"Seeing Gordon Gekko where others might see the Keystone Cops"
In dismissing a federal securities class action against Ceridian Corp. and three of its former officers, United District Court Judge Patrick Schiltz found that the hundreds of alleged accounting errors by numerous employees over many years, which led to repeated restatements of the company’s financials, simply did not amount to securities fraud under Rule 10b-5. (In re: Ceridian Corporation Securities Litigation, Case No. 04-CV-3704 (D. Minn., June 5, 2007.)

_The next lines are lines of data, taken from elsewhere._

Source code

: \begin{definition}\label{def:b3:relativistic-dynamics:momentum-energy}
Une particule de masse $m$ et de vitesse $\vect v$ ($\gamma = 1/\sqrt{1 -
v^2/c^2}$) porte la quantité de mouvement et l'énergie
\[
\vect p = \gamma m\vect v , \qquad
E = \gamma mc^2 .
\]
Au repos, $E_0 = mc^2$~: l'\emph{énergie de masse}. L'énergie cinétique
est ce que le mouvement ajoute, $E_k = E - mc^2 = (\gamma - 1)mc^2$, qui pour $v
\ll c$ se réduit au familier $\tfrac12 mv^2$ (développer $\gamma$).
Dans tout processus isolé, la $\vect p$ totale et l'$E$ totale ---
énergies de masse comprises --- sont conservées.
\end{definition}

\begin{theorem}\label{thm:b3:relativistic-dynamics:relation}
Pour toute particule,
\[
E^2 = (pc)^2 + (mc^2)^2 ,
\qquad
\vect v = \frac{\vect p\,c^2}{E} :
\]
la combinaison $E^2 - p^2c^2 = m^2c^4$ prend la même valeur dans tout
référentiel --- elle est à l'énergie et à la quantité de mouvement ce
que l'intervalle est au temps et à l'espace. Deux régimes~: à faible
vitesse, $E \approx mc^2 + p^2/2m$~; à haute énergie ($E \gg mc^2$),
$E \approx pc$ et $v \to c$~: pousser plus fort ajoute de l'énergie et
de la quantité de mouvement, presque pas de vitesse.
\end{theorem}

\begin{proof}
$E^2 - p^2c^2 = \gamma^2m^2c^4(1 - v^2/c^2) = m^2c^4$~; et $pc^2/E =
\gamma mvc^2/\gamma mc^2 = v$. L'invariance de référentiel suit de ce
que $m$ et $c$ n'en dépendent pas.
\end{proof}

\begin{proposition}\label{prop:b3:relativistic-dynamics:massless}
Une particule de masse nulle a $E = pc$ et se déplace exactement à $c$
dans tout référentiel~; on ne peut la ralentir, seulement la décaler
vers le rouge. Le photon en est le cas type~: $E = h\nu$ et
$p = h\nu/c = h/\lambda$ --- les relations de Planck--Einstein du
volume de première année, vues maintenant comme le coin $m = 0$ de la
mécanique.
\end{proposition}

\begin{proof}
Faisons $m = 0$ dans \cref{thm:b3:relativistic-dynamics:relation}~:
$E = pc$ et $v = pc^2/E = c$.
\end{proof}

Using the colorful language he is becoming known for, Judge Schiltz states that in making their securities fraud allegations, the plaintiffs were “[s]eeing fraud where others might see incompetence—seeing Gordon Gekko where others might see the Keystone Cops.” Id. at 1. The Court here clearly saw only incompetence:Judge Davis concluded that the plaintiffs’ original consolidated complaint did not adequately allege scienter. His conclusion is hardly surprising: Given the course of conduct described in the original consolidated complaint and the first amended complaint—a course of conduct involving dozens of employees committing hundreds of unrelated accounting errors of many different types over many different years—it seems almost inconceivable that there could have been any unifying intent behind the errors, much less an intent to defraud. The allegations in the complaint reek of incompetence, not fraud. At bottom, the plaintiffs’ allegations amount to little more than allegations that lots of accountants committed lots of GAAP violations. Id. at 20-21.
The Court noted:
“The 1934 Act does not prohibit accounting malpractice; it prohibits fraud.” Id. at 22.
The Court concluded:
In short, far from painting a picture of a masterful high-level plot to overstate the company’s performance, plaintiffs’ allegations instead portray a company that was riddled with incompetence among its financial managers and accountants. Barely supported conspiracy theories may make for interesting magazine articles or blog entries, but, under the Reform Act, they are not sufficient to "giv[e] rise to a strong inference that the defendant acted with the required state of mind.” 15 U.S.C. § 78u-4(b)(2). Id. at 23.